● RECORDS SHOWN:
★ ★ ★

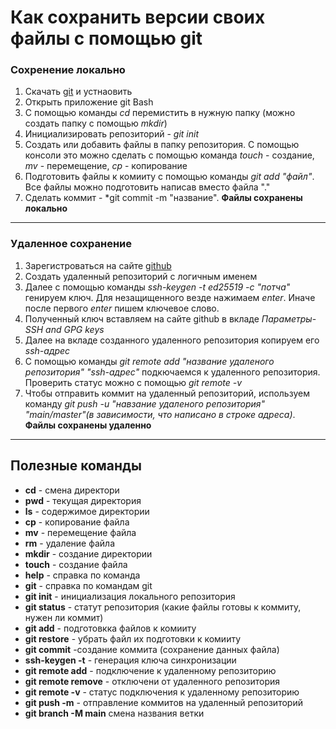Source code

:# Как сохранить версии своих файлы с помощью git
### Сохренение локально
1. Скачать [git](https://git-scm.com/download/win) и устнаовить
2. Открыть приложение git Bash
3. С помощью команды *cd* перемистить в нужную папку (можно создать папку с помощью *mkdir*)
4. Инициализировать репозиторий - *git init*
5. Создать или добавить файлы в папку репозитория. С помощью консоли это можно сделать с помощью команда *touch* - создание, *mv* - перемещение, *cp* - копирование
6. Подготовить файлы к комииту с помощью команды *git add "файл"*. Все файлы можно подготовить написав вместо файла "."
7. Сделать коммит - *git commit -m "название". **Файлы сохранены локально**
----
### Удаленное сохранение
1. Зарегистроваться на сайте [github](https://github.com)
2. Создать удаленный репозиторий с логичным именем
3. Далее с помощью команды *ssh-keygen -t ed25519 -c "потча"* генируем ключ. Для незащищенного везде нажимаем *enter*. Иначе после первого *enter* пишем ключевое слово.
4. Полученный ключ вставляем на сайте github в вкладе *Параметры*-*SSH and GPG keys*
5. Далее на вкладе созданного удаленного репозитория копируем его *ssh-адрес*
6. С помощью команды *git remote add "название удаленого репозитория" "ssh-адрес"* подкючаемся к удаленного репозитория. Проверить статус можно с помощью *git remote -v*
7. Чтобы отправить коммит на удаленный репозиторий, используем команду *git push -u "навзание удаленого репозитория" "main/master"(в зависимости, что написано в строке адреса)*. **Файлы сохранены удаленно**

----

## Полезные команды

* **cd** - смена директори
* **pwd** - текущая директория
* **ls** - содержимое директории
* **cp** - копирование файла
* **mv** - перемещение файла
* **rm** - удаление файла
* **mkdir** - создание директории
* **touch** - создание файла
* **help** - справка по команда
* **git** - справка по командам git
* **git init** - инициализация локального репозитория
* **git status** - статут репозитория (какие файлы готовы к коммиту, нужен ли коммит)
* **git add** - подготовкка файлов к комииту
* **git restore** - убрать файл их подготовки к комииту
* **git commit** -создание коммита (сохранение данных файла)
* **ssh-keygen -t** - генерация ключа синхронизации
* **git remote add** - подключение к удаленному репозиторию
* **git remote remove** - отключени от удаленного репозитория
* **git remote -v** - статус подключения к удаленному репозиторию
* **git push -m** - отправление коммитов на удаленный репозиторий
* **git branch -M main** смена названия ветки
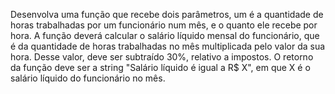 Desenvolva uma função que recebe dois parâmetros, um é a quantidade de horas trabalhadas por um funcionário num mês, e o quanto ele recebe por hora. A função deverá calcular o salário líquido mensal do funcionário, que é da quantidade de horas trabalhadas no mês multiplicada pelo valor da sua hora. Desse valor, deve ser subtraído 30%, relativo a impostos.
O retorno da função deve ser a string "Salário líquido é igual a R$ X", em que X é o salário líquido do funcionário no mês.
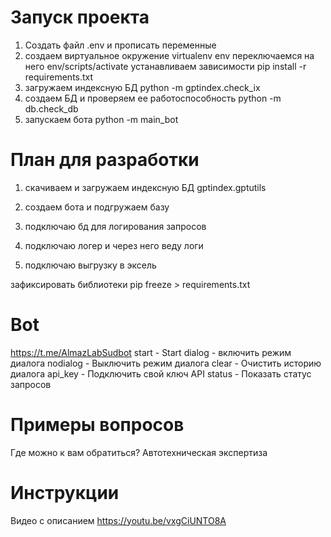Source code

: # Запуск проекта

1. Создать файл .env и прописать переменные
2. создаем виртуальное окружение virtualenv env
переключаемся на него env/scripts/activate
устанавливаем зависимости pip install -r requirements.txt
3. загружаем индексную БД python -m gptindex.check_ix 
4. создаем БД и проверяем ее работоспособность
    python -m db.check_db
5. запускаем бота
    python -m main_bot


# План для разработки
1. скачиваем и загружаем индексную БД gptindex.gptutils
    
2. создаем бота и подгружаем базу
3. подключаю бд для логирования запросов
4. подключаю логер и через него веду логи
5. подключаю выгрузку в эксель

зафиксировать библиотеки
pip freeze > requirements.txt
# Bot
https://t.me/AlmazLabSudbot
start - Start
dialog - включить режим диалога
nodialog - Выключить режим диалога 
clear - Очистить историю диалога 
api_key - Подключить свой ключ API
status - Показать статус запросов

# Примеры вопросов
Где можно к вам обратиться?
Автотехническая экспертиза

# Инструкции
Видео с описанием
https://youtu.be/vxgCiUNTO8A
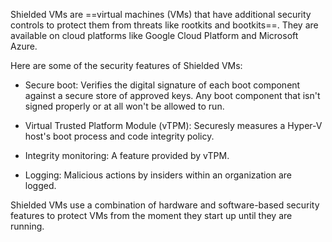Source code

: 

Shielded VMs are ==virtual machines (VMs) that have additional security controls to protect them from threats like rootkits and bootkits==. They are available on cloud platforms like Google Cloud Platform and Microsoft Azure.  

Here are some of the security features of Shielded VMs:  

- Secure boot: Verifies the digital signature of each boot component against a secure store of approved keys. Any boot component that isn't signed properly or at all won't be allowed to run.  
    
- Virtual Trusted Platform Module (vTPM): Securesly measures a Hyper-V host's boot process and code integrity policy.  
    
- Integrity monitoring: A feature provided by vTPM.  
    
- Logging: Malicious actions by insiders within an organization are logged.  
    

Shielded VMs use a combination of hardware and software-based security features to protect VMs from the moment they start up until they are running.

★ ★ ★

● REQUIRED WORK: Within the data above, the lines from the one with "зафиксировать библиотеки" to the one with "Автотехническая экспертиза" must be repeated exactly; no other line belongs in the answer.

● ANSWER TO THIS PROBLEM:
зафиксировать библиотеки
pip freeze > requirements.txt
# Bot
https://t.me/AlmazLabSudbot
start - Start
dialog - включить режим диалога
nodialog - Выключить режим диалога 
clear - Очистить историю диалога 
api_key - Подключить свой ключ API
status - Показать статус запросов

# Примеры вопросов
Где можно к вам обратиться?
Автотехническая экспертиза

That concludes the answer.